You are given a sequence of n integers a₁ , a₂ , ... , a_n in non-decreasing order. In addition to that, you are given several queries consisting of indices
i and j (1 ≤ i ≤ j ≤ n). For each query, determine the most frequent value among the integers
a_i , ... , a_j.

Input Specification

The input consists of several test cases. Each test case starts with a line containing two integers
n and q (1 ≤ n, q ≤ 100000). The next line contains
n integers a₁ , ... , a_n (-100000 ≤ a_i ≤ 100000, for each
i ∈ {1, ..., n}) separated by spaces.

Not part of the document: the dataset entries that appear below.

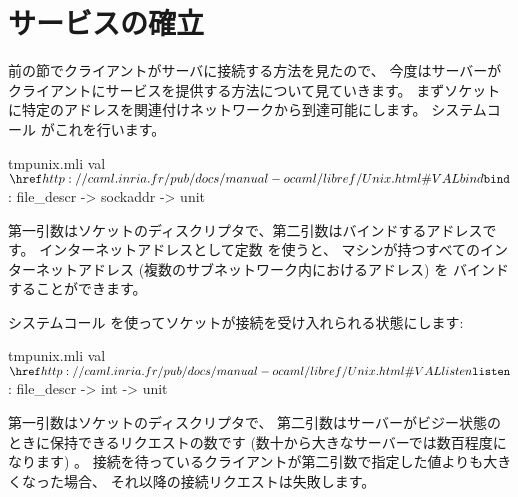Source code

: \section{\label{sec/service}サービスの確立}

前の節でクライアントがサーバに接続する方法を見たので、
今度はサーバーがクライアントにサービスを提供する方法について見ていきます。
まずソケットに特定のアドレスを関連付けネットワークから到達可能にします。
システムコール  がこれを行います。
%
\begin{listingcodefile}{tmpunix.mli}
val $\libvalue{Unix}{bind}$ : file_descr -> sockaddr -> unit
\end{listingcodefile}
%
第一引数はソケットのディスクリプタで、第二引数はバインドするアドレスです。
インターネットアドレスとして定数  を使うと、
マシンが持つすべてのインターネットアドレス (複数のサブネットワーク内におけるアドレス) を
バインドすることができます。

システムコール  を使ってソケットが接続を受け入れられる状態にします:
%
\begin{listingcodefile}{tmpunix.mli}
val $\libvalue{Unix}{listen}$ : file_descr -> int -> unit
\end{listingcodefile}
%
第一引数はソケットのディスクリプタで、
第二引数はサーバーがビジー状態のときに保持できるリクエストの数です
(数十から大きなサーバーでは数百程度になります) 。
接続を待っているクライアントが第二引数で指定した値よりも大きくなった場合、
それ以降の接続リクエストは失敗します。

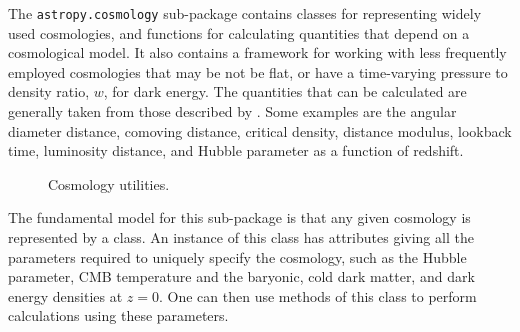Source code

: \documentclass[traditabstract]{aa}
\begin{document}
\label{sec:cosmology}


The \texttt{astropy.cosmology} sub-package contains classes for
representing widely used cosmologies, and functions for calculating
quantities that depend on a cosmological model. It also contains a
framework for working with less frequently employed cosmologies that
may be not be flat, or have a time-varying pressure to density ratio,
$w$, for dark energy. The quantities that can be calculated are
generally taken from those described by \citet{Hogg99}. Some examples
are the angular diameter distance, comoving distance, critical
density, distance modulus, lookback time, luminosity distance, and
Hubble parameter as a function of redshift.

\begin{figure}
\center
\caption{Cosmology utilities.\label{code:cosmology}}
\vspace{0.1in}
\end{figure}

The fundamental model for this sub-package is that any given cosmology
is represented by a class. An instance of this class has attributes
giving all the parameters required to uniquely specify the cosmology,
such as the Hubble parameter, CMB temperature and the baryonic, cold
dark matter, and dark energy densities at $z=0$. One can then use
methods of this class to perform calculations using these parameters.
\end{document}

You can assume that for each i ∈ {1, ..., n-1}: a_i ≤ a_i+1. The following
q lines contain one query each, consisting of two integers
i and j (1 ≤ i ≤ j ≤ n), which indicate the boundary indices for the query.

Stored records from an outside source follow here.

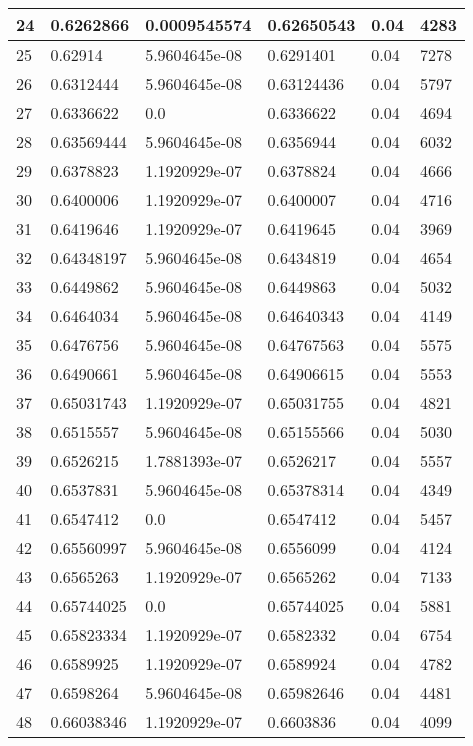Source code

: \begin{longtable}{|l|l|l|l|l|l|}
24 & 0.6262866 & 0.0009545574 & 0.62650543 & 0.04 & 4283 \\ \hline 
25 & 0.62914 & 5.9604645e-08 & 0.6291401 & 0.04 & 7278 \\ \hline 
26 & 0.6312444 & 5.9604645e-08 & 0.63124436 & 0.04 & 5797 \\ \hline 
27 & 0.6336622 & 0.0 & 0.6336622 & 0.04 & 4694 \\ \hline 
28 & 0.63569444 & 5.9604645e-08 & 0.6356944 & 0.04 & 6032 \\ \hline 
29 & 0.6378823 & 1.1920929e-07 & 0.6378824 & 0.04 & 4666 \\ \hline 
30 & 0.6400006 & 1.1920929e-07 & 0.6400007 & 0.04 & 4716 \\ \hline 
31 & 0.6419646 & 1.1920929e-07 & 0.6419645 & 0.04 & 3969 \\ \hline 
32 & 0.64348197 & 5.9604645e-08 & 0.6434819 & 0.04 & 4654 \\ \hline 
33 & 0.6449862 & 5.9604645e-08 & 0.6449863 & 0.04 & 5032 \\ \hline 
34 & 0.6464034 & 5.9604645e-08 & 0.64640343 & 0.04 & 4149 \\ \hline 
35 & 0.6476756 & 5.9604645e-08 & 0.64767563 & 0.04 & 5575 \\ \hline 
36 & 0.6490661 & 5.9604645e-08 & 0.64906615 & 0.04 & 5553 \\ \hline 
37 & 0.65031743 & 1.1920929e-07 & 0.65031755 & 0.04 & 4821 \\ \hline 
38 & 0.6515557 & 5.9604645e-08 & 0.65155566 & 0.04 & 5030 \\ \hline 
39 & 0.6526215 & 1.7881393e-07 & 0.6526217 & 0.04 & 5557 \\ \hline 
40 & 0.6537831 & 5.9604645e-08 & 0.65378314 & 0.04 & 4349 \\ \hline 
41 & 0.6547412 & 0.0 & 0.6547412 & 0.04 & 5457 \\ \hline 
42 & 0.65560997 & 5.9604645e-08 & 0.6556099 & 0.04 & 4124 \\ \hline 
43 & 0.6565263 & 1.1920929e-07 & 0.6565262 & 0.04 & 7133 \\ \hline 
44 & 0.65744025 & 0.0 & 0.65744025 & 0.04 & 5881 \\ \hline 
45 & 0.65823334 & 1.1920929e-07 & 0.6582332 & 0.04 & 6754 \\ \hline 
46 & 0.6589925 & 1.1920929e-07 & 0.6589924 & 0.04 & 4782 \\ \hline 
47 & 0.6598264 & 5.9604645e-08 & 0.65982646 & 0.04 & 4481 \\ \hline 
48 & 0.66038346 & 1.1920929e-07 & 0.6603836 & 0.04 & 4099 \\ \hline 

\end{longtable}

The last test case is followed by a line containing a single 0.

Output Specification

For each query, print one line with one integer: The number of occurrences of the most frequent value within the given range.

Sample Input

10 3
-1 -1 1 1 1 1 3 10 10 10
2 3
1 10
5 10
0

Sample Output

1
4
3

题意和分析 大白书上很清晰 P198

// Accepted C++ 0.212  2014-08-27 02:42:35
#include <iostream>
#include<cstdio>
#include<cstring>
using namespace std;
#define MAXN 200000
int count[MAXN];
int val[MAXN];
int l[MAXN];
int r[MAXN];
int num[MAXN];
int d[MAXN][35];
int sum;
void init_rmq()
{
    for(int i=1;i<=sum;i++) d[i][0]=count[i];
    for(int j=1;(1<<j)<=sum;j++)
    for(int i=1;i+(1<<j)<=sum;i++)
    d[i][j]=max(d[i][j-1],d[i+(1<<(j-1))][j-1]);
}
int rmq(int a,int b)
{
    int k=0;
    while((1<<(k+1)) <= b-a+1) k++;
    return max(d[a][k],d[b-(1<<k)+1][k]);
}

int main()
{
    int n,q;
    while(~scanf("%d",&n)&&n)
    {
        scanf("%d",&q);
        int flag=-0x3f3f3f3f;
        sum=0;
        memset(count,0,sizeof(count));
        int t;
        for(int i=1;i<=n;i++)
        {
            scanf("%d",&t);
            if(flag==t)
            {
                count[sum]++;
                r[sum]++;
            }
            else
            {
                val[++sum]=t;
                count[sum]++;
                flag=t;
                l[sum]=i;
                r[sum]=i;
            }
            num[i]=sum;
        }
        init_rmq();
        while(q--)
        {
            int a,b;
            scanf("%d%d",&a,&b);
            if(num[a]==num[b]) printf("%d\n",b-a+1);
            else
            {
                int s1= r[num[a]] - a+1;
                int s2= b-l[num[b]]+1;
                int s3=0;
                if(num[a]+1<=num[b]-1)
                s3=rmq( num[a]+1 , num[b]-1 );
                printf("%d\n",max( max(s1,s2),s3 ));
            }

        }

    }
    return 0;
}
/**
7 100
-1 1 1 2 2 2 4
**/